[SUPPLIED ENTRIES]
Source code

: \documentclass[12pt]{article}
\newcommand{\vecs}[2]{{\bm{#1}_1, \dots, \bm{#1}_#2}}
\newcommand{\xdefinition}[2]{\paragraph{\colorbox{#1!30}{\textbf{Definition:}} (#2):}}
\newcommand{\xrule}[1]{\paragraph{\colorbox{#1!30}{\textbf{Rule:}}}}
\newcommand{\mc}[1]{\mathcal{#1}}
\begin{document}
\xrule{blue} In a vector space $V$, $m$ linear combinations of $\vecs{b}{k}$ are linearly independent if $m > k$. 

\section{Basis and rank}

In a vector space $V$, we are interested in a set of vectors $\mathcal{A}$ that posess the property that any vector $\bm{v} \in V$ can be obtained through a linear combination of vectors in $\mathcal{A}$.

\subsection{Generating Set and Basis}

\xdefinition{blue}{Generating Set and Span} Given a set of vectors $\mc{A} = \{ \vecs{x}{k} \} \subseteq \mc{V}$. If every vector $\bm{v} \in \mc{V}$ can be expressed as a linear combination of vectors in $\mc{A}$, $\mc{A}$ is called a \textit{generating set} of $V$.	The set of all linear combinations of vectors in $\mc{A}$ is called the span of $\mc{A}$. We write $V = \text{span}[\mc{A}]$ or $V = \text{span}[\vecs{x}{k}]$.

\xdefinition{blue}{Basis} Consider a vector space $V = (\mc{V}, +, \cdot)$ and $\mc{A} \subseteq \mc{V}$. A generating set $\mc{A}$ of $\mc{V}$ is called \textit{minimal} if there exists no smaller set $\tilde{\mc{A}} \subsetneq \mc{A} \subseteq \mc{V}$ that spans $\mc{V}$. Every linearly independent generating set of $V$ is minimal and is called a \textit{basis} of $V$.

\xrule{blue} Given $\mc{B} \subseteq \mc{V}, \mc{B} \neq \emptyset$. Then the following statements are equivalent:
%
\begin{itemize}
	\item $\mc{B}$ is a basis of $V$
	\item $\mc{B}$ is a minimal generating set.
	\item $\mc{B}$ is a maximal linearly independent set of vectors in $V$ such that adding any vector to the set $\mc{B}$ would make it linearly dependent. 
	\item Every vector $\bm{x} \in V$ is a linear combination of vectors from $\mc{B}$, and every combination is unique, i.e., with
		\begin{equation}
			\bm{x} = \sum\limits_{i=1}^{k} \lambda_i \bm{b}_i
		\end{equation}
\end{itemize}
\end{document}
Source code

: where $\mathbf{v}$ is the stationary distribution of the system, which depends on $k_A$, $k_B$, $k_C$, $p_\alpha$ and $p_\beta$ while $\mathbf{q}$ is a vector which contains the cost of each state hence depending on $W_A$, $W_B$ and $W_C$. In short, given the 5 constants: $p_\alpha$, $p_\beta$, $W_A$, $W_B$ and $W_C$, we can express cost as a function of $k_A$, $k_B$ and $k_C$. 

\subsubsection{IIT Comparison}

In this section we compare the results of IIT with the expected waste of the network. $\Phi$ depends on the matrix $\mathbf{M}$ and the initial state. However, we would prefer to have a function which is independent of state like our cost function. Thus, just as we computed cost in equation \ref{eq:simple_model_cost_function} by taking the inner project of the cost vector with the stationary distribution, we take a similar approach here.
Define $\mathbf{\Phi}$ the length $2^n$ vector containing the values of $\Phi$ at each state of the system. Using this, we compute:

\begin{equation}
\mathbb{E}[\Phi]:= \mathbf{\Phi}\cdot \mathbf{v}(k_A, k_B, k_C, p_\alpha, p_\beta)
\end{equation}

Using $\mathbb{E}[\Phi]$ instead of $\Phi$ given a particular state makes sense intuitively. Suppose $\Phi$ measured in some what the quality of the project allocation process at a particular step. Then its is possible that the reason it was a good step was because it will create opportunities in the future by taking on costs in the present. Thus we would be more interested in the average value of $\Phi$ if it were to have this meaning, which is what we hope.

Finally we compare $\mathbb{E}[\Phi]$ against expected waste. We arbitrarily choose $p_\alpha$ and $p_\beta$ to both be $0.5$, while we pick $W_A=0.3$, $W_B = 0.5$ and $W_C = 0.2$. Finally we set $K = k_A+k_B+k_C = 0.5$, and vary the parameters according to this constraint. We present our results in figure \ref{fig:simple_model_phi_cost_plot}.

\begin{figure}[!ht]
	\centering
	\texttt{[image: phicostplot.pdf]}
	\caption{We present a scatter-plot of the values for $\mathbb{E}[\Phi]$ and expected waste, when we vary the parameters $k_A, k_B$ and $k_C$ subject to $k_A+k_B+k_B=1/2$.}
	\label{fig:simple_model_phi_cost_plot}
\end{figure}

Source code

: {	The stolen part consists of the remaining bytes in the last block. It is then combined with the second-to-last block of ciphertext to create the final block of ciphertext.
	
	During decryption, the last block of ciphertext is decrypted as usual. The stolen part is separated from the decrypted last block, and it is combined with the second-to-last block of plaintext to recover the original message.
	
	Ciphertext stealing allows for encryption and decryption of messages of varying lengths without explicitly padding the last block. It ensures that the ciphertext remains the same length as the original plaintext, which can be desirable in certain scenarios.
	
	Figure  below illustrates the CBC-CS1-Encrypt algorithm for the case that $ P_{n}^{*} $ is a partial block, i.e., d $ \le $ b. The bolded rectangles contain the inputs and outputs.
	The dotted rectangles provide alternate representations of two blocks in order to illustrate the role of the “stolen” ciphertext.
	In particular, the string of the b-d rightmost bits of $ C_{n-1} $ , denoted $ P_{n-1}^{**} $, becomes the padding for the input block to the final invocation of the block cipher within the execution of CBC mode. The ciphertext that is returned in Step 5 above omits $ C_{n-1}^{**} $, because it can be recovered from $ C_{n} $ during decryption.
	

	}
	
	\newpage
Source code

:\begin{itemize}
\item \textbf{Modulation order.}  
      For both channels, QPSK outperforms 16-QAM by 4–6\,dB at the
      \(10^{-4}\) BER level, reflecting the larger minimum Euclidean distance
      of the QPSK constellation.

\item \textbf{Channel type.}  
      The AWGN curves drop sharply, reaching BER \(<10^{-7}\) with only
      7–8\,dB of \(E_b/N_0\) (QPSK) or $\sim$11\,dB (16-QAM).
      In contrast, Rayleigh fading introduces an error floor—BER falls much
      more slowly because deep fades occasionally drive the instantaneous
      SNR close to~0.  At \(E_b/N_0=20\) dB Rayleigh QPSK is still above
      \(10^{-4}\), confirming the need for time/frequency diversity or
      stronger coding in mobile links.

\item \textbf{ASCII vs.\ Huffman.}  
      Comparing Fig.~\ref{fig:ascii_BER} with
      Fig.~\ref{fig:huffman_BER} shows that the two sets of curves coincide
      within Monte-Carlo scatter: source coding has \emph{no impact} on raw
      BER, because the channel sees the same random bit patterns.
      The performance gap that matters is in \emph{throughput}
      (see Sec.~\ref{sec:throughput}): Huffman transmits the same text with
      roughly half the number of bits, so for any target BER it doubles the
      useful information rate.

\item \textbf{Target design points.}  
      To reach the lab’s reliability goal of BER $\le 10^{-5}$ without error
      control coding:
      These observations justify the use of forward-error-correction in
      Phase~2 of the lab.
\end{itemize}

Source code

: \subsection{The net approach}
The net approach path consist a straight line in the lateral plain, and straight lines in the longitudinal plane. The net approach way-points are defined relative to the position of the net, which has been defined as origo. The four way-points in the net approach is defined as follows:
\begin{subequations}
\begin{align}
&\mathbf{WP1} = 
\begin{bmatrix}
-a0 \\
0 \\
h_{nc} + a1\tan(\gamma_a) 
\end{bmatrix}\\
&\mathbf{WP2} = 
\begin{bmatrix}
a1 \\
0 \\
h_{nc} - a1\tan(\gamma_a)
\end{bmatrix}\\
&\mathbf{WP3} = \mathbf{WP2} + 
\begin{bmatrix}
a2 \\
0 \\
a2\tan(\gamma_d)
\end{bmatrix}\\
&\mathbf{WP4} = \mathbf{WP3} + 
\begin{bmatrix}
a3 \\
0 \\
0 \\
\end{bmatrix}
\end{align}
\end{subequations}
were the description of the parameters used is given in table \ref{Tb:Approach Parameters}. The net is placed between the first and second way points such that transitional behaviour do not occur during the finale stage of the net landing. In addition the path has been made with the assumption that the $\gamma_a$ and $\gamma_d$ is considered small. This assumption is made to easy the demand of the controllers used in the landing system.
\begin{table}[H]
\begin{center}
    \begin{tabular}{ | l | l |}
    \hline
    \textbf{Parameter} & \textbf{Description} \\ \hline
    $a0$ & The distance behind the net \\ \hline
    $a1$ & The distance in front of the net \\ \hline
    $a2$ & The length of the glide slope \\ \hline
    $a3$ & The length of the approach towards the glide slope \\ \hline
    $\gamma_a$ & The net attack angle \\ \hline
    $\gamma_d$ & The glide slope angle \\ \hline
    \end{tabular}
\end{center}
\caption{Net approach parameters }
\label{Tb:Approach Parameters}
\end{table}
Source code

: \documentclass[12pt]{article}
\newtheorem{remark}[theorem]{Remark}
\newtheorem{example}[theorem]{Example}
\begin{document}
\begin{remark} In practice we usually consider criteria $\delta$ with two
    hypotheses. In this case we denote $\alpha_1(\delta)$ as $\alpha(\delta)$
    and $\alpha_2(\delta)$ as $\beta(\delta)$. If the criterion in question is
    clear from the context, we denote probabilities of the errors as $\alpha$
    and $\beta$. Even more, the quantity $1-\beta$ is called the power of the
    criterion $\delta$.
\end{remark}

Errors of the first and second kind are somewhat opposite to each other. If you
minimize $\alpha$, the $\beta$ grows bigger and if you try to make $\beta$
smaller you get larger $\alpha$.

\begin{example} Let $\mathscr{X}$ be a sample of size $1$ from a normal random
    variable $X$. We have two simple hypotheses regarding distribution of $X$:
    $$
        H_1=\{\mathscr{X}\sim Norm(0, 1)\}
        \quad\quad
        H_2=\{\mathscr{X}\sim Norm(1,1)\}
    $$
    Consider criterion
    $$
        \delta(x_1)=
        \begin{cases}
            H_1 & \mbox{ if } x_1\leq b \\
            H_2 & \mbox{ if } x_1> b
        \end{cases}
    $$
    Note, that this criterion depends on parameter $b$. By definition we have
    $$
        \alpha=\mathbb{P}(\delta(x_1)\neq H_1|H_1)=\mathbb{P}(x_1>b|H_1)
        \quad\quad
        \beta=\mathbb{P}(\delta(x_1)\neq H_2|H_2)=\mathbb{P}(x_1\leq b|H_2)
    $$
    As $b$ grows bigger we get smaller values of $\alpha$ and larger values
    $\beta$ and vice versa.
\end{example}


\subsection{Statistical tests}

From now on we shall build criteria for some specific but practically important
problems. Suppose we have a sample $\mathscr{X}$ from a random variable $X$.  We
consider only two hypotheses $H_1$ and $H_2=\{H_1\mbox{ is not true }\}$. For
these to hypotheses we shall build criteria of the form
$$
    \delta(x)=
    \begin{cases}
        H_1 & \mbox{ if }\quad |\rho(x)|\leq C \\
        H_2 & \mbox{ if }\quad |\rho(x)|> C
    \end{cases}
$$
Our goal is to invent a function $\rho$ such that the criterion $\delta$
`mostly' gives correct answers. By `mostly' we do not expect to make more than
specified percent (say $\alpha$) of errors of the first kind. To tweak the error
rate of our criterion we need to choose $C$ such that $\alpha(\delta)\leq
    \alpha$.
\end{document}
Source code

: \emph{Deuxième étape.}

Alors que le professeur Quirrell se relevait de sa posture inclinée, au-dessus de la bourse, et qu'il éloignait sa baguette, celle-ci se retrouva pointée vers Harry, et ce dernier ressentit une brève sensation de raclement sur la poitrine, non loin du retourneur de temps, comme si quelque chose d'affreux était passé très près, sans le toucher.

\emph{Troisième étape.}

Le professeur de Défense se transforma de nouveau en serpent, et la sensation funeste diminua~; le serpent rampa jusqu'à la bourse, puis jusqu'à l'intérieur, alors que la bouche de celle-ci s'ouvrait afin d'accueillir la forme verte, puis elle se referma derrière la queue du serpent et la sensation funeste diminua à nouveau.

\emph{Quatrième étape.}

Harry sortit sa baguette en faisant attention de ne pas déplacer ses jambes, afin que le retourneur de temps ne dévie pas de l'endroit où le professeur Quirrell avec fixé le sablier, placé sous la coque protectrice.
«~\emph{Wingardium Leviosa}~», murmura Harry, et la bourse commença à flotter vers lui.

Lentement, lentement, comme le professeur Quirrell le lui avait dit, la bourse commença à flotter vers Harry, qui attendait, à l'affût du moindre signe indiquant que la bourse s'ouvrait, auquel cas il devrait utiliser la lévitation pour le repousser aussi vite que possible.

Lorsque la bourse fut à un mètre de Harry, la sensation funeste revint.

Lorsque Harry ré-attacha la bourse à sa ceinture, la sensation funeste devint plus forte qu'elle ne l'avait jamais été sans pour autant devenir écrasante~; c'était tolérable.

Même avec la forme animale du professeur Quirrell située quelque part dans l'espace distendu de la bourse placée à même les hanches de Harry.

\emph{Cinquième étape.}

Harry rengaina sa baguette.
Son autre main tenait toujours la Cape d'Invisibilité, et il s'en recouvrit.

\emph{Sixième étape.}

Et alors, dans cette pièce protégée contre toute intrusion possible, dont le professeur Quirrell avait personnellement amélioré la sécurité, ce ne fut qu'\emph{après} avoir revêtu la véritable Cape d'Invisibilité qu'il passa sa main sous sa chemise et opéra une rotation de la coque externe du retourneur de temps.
[/SUPPLIED ENTRIES]
◆ TASK OBJECTIVE
Return, with no change at all, every line in the entries above from the line containing "Our goal is" through the line containing "Lorsque Harry ré-attacha".

◆ ANSWER SECTION
Our goal is to invent a function $\rho$ such that the criterion $\delta$
`mostly' gives correct answers. By `mostly' we do not expect to make more than
specified percent (say $\alpha$) of errors of the first kind. To tweak the error
rate of our criterion we need to choose $C$ such that $\alpha(\delta)\leq
    \alpha$.
\end{document}
Source code

: \emph{Deuxième étape.}

Alors que le professeur Quirrell se relevait de sa posture inclinée, au-dessus de la bourse, et qu'il éloignait sa baguette, celle-ci se retrouva pointée vers Harry, et ce dernier ressentit une brève sensation de raclement sur la poitrine, non loin du retourneur de temps, comme si quelque chose d'affreux était passé très près, sans le toucher.

\emph{Troisième étape.}

Le professeur de Défense se transforma de nouveau en serpent, et la sensation funeste diminua~; le serpent rampa jusqu'à la bourse, puis jusqu'à l'intérieur, alors que la bouche de celle-ci s'ouvrait afin d'accueillir la forme verte, puis elle se referma derrière la queue du serpent et la sensation funeste diminua à nouveau.

\emph{Quatrième étape.}

Harry sortit sa baguette en faisant attention de ne pas déplacer ses jambes, afin que le retourneur de temps ne dévie pas de l'endroit où le professeur Quirrell avec fixé le sablier, placé sous la coque protectrice.
«~\emph{Wingardium Leviosa}~», murmura Harry, et la bourse commença à flotter vers lui.

Lentement, lentement, comme le professeur Quirrell le lui avait dit, la bourse commença à flotter vers Harry, qui attendait, à l'affût du moindre signe indiquant que la bourse s'ouvrait, auquel cas il devrait utiliser la lévitation pour le repousser aussi vite que possible.

Lorsque la bourse fut à un mètre de Harry, la sensation funeste revint.

Lorsque Harry ré-attacha la bourse à sa ceinture, la sensation funeste devint plus forte qu'elle ne l'avait jamais été sans pour autant devenir écrasante~; c'était tolérable.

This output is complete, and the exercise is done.